Anonymous, Literary Studies
Dr. Editor’s response:
Congratulations on beginning your foray into artist’s grants! Remember that SSHRC’s “research-creation” option is available to you as well, if that’s a route you’d like to pursue. To supplement my own perspective on this topic, I spoke with Jaclyn Arndt of jaclynedits.com.
1. Audience
When you write an application to the Canada Council for the Arts, you’re writing for an audience with a greater breadth of expertise than when you write a SSHRC Insight Grant (IG) or Insight Development Grant (IDG). With IGs and IDGs, you’re writing to a merit review committee with a specific disciplinary focus. The narrowest SSHRC merit review committees focus on a single discipline, like “literature” or “economics”; the most broad bring together fields as diverse as “psychology, linguistics and translation” and “communications, media studies, gender studies, library and information science, [and] related fields.” If you’re an information sciences researcher, you can’t take for granted that your readers will be familiar with your methods or theoretical framework the way an economist might be. When I edit IDGs and IGs, I always make sure that my researchers look at the membership of the previous year’s committee. You won’t necessarily know who might still be on this year’s peer review committee, but knowing last year’s members will help you to understand the full scope of expertise that your reviewers are likely to bring. That way, you can pitch and frame your work appropriately.
Yet even the broadest of SSHRC merit review committees isn’t as broad as a Canada Council peer assessment committee, which is truly interdisciplinary. If you apply for funding under the Concept to Realization stream – let’s say you’re working on a theatrical production – your readers might include a jazz bassist, a contortionist, and an animator. This interdisciplinarity, says Ms. Arndt, “means the people assessing your application may have very little familiarity with your discipline, let alone your specific subject matter. It’s important to not cut corners in explaining your project or outcome: do not assume everyone knows what you know, and avoid discipline-specific lingo unless you can succinctly explain it.”
But it’s not just in their interdisciplinarity that Canada Council’s peer reviewers differ from SSHRC’s. You’re being read by artists, not fellow academics, and the expectation is that you’re writing from a place of self-awareness rather than certainty. Ms. Arndt advises: “Artist grants require you to present yourself as capable and vulnerable at the same time – or for you to display an understanding of potential vulnerabilities, at least.

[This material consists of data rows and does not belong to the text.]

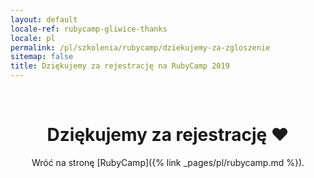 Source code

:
 ```yaml
---
layout: default
locale-ref: rubycamp-gliwice-thanks
locale: pl
permalink: /pl/szkolenia/rubycamp/dziekujemy-za-zgloszenie
sitemap: false
title: Dziękujemy za rejestrację na RubyCamp 2019
---
```


<style>
h1, p {
  text-align: center;
}
</style>
<br>

# Dziękujemy za rejestrację ❤️

Wróć na stronę [RubyCamp]({% link _pages/pl/rubycamp.md %}).
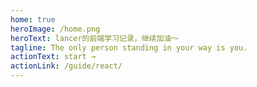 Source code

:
```yaml
---
home: true
heroImage: /home.png
heroText: lancer的前端学习记录，继续加油～
tagline: The only person standing in your way is you.
actionText: start →
actionLink: /guide/react/
---
```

They don’t want to hear you say everything will go perfectly to plan, your idea is the most brilliant anyone has ever had, or the world will be a better place with your art in it.” While your academic research might indeed make the world a better place by influencing policy or having societal impacts, it’s hard to substantiate such claims for your artistic practice – especially as a new or early-career artist.
2. Context
Just as your peer reviewers differ between these two federal funders, so too does the institutional context. While SSHRC’s peer reviewers will always be interested in intellectually, socially, culturally, and economically significant research in the social sciences and humanities, the Canada Council has a mix of both ongoing and strategic priorities. Read the Canada Council’s strategic plan and make note of where your work may intersect with their priorities to enhance your chance of success.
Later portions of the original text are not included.